• **Requirement**: Every line with the string "transaction" in it belongs in your answer, so copy them all from the data.

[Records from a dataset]
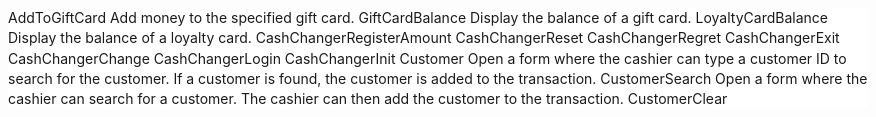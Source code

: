 <td></td>
<td>AddToGiftCard</td>
<td>Add money to the specified gift card.</td>
</tr>
<tr class="odd">
<td></td>
<td>GiftCardBalance</td>
<td>Display the balance of a gift card.</td>
</tr>
<tr class="even">
<td></td>
<td>LoyaltyCardBalance</td>
<td>Display the balance of a loyalty card.</td>
</tr>
<tr class="odd">
<td></td>
<td>CashChangerRegisterAmount</td>
<td></td>
</tr>
<tr class="even">
<td></td>
<td>CashChangerReset</td>
<td></td>
</tr>
<tr class="odd">
<td></td>
<td>CashChangerRegret</td>
<td></td>
</tr>
<tr class="even">
<td></td>
<td>CashChangerExit</td>
<td></td>
</tr>
<tr class="odd">
<td></td>
<td>CashChangerChange</td>
<td></td>
</tr>
<tr class="even">
<td></td>
<td>CashChangerLogin</td>
<td></td>
</tr>
<tr class="odd">
<td></td>
<td>CashChangerInit</td>
<td></td>
</tr>
<tr class="even">
<td></td>
<td>Customer</td>
<td>Open a form where the cashier can type a customer ID to search for the customer. If a customer is found, the customer is added to the transaction.</td>
</tr>
<tr class="odd">
<td></td>
<td>CustomerSearch</td>
<td>Open a form where the cashier can search for a customer. The cashier can then add the customer to the transaction.</td>
</tr>
<tr class="even">
<td></td>
<td>CustomerClear</td>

• **Task solution**:
<td>Open a form where the cashier can type a customer ID to search for the customer. If a customer is found, the customer is added to the transaction.</td>
<td>Open a form where the cashier can search for a customer. The cashier can then add the customer to the transaction.</td>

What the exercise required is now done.